ONE MEAL A DAY
VETERAN OF TWO WARS FAMILY LIVES ON 7/6 A WEEK “Sometimes we have one meal a day of potatoes and bread ... I am burning furniture to keep the fire going . . . My family of five, three young children, is trying to live on 7s 6d a week.” A veteran of the South African and the Great War, who is a painter and paper-hanger by trade, has written to The Sun in desperation, declaring that he had had only three days’ work since Christmas, 1927. He has a wife and three children aged two, three and four-and-a-half years. He says that he is unable to do heavy manual labour, but he is anxious for light work as a timekeeper, gatekeeper, liftman, caretaker oi* at his trade.
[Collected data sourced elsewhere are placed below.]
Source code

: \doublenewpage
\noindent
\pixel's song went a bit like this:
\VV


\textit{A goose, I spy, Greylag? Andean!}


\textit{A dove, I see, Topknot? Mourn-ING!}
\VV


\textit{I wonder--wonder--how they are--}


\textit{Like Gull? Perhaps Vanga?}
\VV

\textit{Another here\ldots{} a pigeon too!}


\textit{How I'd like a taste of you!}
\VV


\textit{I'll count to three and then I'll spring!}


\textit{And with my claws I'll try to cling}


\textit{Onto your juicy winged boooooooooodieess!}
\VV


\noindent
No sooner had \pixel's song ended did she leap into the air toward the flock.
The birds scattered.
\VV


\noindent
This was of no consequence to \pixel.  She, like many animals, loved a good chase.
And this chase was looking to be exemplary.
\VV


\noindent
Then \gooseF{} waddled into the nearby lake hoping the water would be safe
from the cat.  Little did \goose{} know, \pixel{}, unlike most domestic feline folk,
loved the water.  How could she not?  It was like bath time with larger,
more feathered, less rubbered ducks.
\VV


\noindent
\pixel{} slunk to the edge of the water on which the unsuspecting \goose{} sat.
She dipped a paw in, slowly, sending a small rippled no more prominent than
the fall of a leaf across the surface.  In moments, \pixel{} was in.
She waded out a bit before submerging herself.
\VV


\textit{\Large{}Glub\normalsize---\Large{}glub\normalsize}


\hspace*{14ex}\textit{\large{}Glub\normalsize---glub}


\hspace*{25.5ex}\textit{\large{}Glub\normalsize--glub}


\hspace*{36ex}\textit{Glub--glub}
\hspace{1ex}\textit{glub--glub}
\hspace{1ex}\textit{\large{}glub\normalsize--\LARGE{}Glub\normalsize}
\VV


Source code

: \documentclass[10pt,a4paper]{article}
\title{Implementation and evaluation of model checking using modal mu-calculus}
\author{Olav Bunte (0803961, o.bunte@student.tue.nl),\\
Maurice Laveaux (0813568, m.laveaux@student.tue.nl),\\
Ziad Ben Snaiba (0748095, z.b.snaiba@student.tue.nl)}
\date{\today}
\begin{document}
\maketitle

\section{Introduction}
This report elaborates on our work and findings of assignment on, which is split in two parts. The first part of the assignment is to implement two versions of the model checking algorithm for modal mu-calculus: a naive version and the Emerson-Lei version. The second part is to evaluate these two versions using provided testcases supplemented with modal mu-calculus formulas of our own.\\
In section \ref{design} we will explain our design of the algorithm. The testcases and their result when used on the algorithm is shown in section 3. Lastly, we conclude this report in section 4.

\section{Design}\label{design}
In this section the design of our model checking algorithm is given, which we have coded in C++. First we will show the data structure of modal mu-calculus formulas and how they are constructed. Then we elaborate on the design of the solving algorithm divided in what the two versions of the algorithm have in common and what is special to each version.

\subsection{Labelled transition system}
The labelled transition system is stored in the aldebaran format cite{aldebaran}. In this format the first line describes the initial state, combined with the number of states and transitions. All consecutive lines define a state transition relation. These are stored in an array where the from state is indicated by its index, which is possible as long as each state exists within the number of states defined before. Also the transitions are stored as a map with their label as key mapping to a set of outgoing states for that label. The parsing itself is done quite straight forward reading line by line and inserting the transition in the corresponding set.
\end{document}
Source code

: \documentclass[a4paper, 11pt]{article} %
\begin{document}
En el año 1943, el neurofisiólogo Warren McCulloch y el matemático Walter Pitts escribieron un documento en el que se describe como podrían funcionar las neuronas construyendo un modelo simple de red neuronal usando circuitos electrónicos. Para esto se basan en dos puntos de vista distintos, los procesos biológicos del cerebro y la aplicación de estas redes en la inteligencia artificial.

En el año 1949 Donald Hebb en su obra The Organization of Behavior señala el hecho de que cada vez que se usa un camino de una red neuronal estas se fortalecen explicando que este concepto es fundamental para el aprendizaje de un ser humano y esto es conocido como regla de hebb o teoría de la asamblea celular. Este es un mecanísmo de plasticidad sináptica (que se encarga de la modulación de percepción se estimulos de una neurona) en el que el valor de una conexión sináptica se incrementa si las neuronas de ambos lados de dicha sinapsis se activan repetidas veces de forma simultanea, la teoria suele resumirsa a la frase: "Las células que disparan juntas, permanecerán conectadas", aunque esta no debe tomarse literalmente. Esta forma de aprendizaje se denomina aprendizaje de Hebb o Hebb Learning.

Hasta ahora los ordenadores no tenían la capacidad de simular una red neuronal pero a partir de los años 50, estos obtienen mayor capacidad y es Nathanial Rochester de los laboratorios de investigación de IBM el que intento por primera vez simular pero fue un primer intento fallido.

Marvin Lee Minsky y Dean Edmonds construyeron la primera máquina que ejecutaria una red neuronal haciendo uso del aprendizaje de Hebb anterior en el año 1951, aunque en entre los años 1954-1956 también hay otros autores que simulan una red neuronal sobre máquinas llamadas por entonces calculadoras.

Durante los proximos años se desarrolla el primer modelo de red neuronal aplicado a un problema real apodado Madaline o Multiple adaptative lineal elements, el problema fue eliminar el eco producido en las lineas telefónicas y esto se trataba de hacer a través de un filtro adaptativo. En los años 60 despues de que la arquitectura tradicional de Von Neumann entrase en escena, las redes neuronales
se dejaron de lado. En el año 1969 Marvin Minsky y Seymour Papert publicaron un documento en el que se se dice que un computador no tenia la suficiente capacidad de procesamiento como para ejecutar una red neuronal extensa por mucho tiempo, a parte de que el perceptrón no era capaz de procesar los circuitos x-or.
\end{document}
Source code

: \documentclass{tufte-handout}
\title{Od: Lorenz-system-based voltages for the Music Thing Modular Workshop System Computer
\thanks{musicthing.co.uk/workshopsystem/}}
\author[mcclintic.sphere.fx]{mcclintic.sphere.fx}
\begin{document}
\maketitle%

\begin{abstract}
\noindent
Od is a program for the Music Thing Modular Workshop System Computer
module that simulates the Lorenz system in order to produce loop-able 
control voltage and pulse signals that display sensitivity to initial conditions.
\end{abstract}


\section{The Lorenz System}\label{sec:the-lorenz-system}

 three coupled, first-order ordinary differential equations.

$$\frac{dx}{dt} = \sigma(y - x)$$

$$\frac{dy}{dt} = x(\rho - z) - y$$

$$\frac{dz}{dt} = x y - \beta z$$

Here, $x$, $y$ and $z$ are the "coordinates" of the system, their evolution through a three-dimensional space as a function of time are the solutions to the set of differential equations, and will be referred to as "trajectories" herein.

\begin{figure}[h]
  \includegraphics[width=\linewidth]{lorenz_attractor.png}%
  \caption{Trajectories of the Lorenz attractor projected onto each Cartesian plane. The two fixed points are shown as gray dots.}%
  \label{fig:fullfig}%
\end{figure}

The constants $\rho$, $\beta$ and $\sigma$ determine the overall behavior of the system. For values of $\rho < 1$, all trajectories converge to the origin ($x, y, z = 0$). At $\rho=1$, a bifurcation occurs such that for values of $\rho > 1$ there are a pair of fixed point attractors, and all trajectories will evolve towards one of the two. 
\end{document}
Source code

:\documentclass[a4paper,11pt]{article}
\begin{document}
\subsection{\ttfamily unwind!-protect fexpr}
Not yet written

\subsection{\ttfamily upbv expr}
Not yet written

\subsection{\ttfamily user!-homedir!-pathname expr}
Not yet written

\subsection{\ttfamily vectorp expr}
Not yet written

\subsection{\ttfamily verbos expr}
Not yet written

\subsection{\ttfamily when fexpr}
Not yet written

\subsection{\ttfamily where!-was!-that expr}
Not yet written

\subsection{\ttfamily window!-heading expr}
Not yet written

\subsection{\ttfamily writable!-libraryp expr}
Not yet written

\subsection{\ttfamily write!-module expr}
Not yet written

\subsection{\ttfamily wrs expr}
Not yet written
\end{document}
His active service amounted to eight years and nine months, and he was discharged with the rank of regimental sergeant-major (warrant officer!. The after-effects of service prevent him from taking heavy work, but he has no pension. “Last year I had six cows, a gig and horse, ducks, and all have been sold to allow us to live,” he writes. “I often wonder if the active service was worth anything. Far better had I found a grave in France. It is not the disabled man with a pension, who needs help, but the poor wretch who was lucky enough to go through the horrors of war and is now suffering from the effects. “This so-called relief work is O.K. for the able-bodied, but how about us poor devils that cannot do manual labour? We have to stand aside and starve. A prisoner in gaol gets three square meals a day, but we are lucky to get one.”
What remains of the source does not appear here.